Stored dataset items
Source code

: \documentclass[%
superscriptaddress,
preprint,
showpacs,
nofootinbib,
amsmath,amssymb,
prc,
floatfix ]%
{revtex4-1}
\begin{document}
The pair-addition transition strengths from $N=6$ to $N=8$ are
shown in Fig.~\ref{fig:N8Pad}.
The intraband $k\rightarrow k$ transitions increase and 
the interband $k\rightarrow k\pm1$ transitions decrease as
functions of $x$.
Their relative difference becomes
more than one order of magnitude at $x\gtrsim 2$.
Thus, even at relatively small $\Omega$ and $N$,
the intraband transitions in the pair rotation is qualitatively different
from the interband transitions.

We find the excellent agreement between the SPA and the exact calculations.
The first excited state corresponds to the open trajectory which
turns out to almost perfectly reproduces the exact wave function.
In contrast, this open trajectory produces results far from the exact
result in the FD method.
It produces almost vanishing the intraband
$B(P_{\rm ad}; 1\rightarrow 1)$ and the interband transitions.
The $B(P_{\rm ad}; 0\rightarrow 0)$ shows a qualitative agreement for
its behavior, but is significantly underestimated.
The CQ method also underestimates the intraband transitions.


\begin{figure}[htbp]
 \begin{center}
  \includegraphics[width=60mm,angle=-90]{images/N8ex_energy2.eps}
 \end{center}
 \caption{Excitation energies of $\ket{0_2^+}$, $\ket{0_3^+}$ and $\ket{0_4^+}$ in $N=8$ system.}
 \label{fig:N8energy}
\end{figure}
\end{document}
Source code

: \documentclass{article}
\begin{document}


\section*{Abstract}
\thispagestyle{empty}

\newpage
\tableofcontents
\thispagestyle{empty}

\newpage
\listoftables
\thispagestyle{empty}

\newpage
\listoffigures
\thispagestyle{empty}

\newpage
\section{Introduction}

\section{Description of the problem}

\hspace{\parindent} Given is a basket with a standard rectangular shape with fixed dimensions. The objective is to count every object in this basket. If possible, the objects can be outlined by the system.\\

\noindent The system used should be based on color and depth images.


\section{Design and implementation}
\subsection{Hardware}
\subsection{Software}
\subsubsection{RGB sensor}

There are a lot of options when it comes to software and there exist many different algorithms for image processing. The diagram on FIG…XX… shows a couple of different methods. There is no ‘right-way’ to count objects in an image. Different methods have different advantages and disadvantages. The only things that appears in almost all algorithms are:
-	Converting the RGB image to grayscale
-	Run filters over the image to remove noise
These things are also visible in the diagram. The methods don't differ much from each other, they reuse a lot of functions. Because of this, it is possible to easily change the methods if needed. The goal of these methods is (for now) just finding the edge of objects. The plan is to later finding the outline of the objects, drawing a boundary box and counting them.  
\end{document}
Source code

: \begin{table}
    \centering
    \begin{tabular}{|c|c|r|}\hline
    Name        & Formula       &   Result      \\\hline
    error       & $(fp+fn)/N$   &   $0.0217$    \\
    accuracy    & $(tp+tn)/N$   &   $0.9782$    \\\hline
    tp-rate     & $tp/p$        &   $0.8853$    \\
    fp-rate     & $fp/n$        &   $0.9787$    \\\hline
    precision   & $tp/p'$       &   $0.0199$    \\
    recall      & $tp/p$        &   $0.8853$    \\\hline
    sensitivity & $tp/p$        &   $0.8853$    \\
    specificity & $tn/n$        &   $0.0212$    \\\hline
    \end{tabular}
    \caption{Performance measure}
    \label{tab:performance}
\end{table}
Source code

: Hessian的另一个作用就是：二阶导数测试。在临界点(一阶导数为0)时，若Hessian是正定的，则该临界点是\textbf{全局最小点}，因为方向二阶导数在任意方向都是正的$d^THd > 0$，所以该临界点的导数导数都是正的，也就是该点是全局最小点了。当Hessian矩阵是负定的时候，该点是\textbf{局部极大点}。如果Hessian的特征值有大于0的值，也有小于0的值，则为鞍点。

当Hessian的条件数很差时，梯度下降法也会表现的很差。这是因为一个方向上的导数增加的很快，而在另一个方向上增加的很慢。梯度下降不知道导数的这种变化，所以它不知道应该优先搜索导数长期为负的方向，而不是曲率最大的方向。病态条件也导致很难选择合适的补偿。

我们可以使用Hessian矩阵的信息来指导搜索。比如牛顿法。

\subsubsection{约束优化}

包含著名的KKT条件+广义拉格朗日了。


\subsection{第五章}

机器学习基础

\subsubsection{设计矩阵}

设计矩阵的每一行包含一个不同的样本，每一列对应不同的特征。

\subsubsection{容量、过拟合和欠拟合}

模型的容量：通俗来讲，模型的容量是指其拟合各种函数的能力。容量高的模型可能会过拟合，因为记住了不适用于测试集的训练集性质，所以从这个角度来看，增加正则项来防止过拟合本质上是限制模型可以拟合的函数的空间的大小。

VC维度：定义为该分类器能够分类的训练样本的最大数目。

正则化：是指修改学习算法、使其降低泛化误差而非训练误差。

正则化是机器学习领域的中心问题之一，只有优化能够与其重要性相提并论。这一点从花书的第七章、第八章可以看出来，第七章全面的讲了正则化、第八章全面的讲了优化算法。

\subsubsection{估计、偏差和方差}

---

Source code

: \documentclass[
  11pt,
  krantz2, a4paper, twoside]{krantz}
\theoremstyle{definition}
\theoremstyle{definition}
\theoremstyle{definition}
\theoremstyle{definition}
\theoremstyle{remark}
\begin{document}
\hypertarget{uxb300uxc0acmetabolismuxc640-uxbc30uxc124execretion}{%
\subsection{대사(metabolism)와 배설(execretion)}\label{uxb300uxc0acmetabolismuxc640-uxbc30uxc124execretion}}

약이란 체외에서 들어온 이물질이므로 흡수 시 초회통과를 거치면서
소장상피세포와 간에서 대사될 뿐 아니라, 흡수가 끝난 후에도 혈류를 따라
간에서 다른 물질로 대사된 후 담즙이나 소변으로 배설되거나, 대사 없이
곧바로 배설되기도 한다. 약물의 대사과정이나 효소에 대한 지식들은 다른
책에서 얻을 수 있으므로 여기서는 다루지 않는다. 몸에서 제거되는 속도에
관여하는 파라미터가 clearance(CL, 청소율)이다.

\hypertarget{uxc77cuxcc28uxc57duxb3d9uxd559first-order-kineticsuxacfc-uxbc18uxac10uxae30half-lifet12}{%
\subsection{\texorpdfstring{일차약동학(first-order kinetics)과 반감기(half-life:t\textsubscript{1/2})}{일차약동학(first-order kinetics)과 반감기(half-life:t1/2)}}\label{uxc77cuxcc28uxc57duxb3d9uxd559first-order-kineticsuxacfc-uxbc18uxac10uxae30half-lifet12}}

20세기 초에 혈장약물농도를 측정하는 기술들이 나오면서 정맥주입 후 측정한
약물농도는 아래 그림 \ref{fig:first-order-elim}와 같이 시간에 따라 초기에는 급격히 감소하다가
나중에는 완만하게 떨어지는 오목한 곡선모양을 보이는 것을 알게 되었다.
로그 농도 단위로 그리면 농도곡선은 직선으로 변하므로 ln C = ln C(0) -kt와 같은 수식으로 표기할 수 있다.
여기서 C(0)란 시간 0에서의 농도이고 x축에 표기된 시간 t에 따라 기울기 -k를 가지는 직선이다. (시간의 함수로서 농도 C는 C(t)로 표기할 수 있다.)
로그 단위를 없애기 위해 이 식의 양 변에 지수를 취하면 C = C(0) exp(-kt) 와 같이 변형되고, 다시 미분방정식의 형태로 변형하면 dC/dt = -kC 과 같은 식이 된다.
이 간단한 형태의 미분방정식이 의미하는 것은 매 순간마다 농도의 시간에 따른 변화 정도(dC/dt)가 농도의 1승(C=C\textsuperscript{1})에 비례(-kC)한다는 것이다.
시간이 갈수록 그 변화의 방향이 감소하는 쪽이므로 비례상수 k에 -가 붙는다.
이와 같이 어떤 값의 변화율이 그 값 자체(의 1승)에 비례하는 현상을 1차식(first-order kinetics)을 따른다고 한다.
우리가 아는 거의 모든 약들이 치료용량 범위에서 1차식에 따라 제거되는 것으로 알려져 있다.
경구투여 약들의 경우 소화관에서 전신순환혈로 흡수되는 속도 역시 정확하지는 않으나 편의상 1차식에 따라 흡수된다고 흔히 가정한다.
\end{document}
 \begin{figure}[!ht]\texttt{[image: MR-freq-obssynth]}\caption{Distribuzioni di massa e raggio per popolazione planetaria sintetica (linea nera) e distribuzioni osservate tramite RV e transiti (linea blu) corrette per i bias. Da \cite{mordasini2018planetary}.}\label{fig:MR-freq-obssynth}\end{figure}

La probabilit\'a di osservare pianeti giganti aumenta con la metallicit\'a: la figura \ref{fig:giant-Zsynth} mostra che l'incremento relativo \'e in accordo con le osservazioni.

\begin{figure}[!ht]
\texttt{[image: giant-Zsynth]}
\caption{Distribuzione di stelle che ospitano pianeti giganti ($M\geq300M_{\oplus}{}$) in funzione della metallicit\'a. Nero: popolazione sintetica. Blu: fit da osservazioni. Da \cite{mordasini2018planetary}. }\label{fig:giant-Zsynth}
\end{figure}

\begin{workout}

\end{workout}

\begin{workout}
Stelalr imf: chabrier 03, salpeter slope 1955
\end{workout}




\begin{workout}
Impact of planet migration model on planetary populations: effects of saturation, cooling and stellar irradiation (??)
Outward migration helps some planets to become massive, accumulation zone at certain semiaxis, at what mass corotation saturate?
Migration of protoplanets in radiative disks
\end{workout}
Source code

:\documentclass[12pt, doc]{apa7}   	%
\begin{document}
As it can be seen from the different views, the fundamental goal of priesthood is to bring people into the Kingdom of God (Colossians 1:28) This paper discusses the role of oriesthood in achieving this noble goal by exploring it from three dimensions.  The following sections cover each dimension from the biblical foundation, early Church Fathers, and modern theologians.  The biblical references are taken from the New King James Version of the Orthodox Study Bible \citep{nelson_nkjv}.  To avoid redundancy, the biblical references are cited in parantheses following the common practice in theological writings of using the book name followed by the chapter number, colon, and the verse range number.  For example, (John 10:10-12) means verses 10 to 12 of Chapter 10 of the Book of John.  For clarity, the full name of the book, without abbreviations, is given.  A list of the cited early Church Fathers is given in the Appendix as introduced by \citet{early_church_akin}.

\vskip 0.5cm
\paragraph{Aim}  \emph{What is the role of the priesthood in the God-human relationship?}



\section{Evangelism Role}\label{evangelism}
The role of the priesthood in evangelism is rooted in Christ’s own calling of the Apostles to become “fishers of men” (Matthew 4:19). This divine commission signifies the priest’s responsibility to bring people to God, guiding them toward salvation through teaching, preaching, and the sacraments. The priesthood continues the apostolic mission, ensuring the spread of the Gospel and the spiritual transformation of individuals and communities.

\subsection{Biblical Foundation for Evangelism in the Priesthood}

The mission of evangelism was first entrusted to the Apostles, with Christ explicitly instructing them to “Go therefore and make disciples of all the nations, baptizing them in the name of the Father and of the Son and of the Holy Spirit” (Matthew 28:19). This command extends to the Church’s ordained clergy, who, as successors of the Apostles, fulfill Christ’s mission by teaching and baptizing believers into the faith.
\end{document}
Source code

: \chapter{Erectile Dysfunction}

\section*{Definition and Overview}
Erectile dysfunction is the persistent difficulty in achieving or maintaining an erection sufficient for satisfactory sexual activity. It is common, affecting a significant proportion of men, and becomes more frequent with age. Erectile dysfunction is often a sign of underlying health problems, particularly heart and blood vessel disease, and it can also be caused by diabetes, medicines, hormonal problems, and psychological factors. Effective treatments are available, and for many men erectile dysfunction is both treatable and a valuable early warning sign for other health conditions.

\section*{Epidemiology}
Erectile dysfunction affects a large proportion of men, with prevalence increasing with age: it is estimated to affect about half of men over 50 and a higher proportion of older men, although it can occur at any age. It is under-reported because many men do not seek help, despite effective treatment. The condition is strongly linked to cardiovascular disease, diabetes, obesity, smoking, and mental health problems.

#### Instructions for the task:
Copy only this part of the entries above: the line with "이 간단한 형태의 미분방정식이", the line with "Impact of planet", and the lines between, all exactly as written.

#### Result of the exercise:
이 간단한 형태의 미분방정식이 의미하는 것은 매 순간마다 농도의 시간에 따른 변화 정도(dC/dt)가 농도의 1승(C=C\textsuperscript{1})에 비례(-kC)한다는 것이다.
시간이 갈수록 그 변화의 방향이 감소하는 쪽이므로 비례상수 k에 -가 붙는다.
이와 같이 어떤 값의 변화율이 그 값 자체(의 1승)에 비례하는 현상을 1차식(first-order kinetics)을 따른다고 한다.
우리가 아는 거의 모든 약들이 치료용량 범위에서 1차식에 따라 제거되는 것으로 알려져 있다.
경구투여 약들의 경우 소화관에서 전신순환혈로 흡수되는 속도 역시 정확하지는 않으나 편의상 1차식에 따라 흡수된다고 흔히 가정한다.
\end{document}
 \begin{figure}[!ht]\texttt{[image: MR-freq-obssynth]}\caption{Distribuzioni di massa e raggio per popolazione planetaria sintetica (linea nera) e distribuzioni osservate tramite RV e transiti (linea blu) corrette per i bias. Da \cite{mordasini2018planetary}.}\label{fig:MR-freq-obssynth}\end{figure}

La probabilit\'a di osservare pianeti giganti aumenta con la metallicit\'a: la figura \ref{fig:giant-Zsynth} mostra che l'incremento relativo \'e in accordo con le osservazioni.

\begin{figure}[!ht]
\texttt{[image: giant-Zsynth]}
\caption{Distribuzione di stelle che ospitano pianeti giganti ($M\geq300M_{\oplus}{}$) in funzione della metallicit\'a. Nero: popolazione sintetica. Blu: fit da osservazioni. Da \cite{mordasini2018planetary}. }\label{fig:giant-Zsynth}
\end{figure}

\begin{workout}

\end{workout}

\begin{workout}
Stelalr imf: chabrier 03, salpeter slope 1955
\end{workout}




\begin{workout}
Impact of planet migration model on planetary populations: effects of saturation, cooling and stellar irradiation (??)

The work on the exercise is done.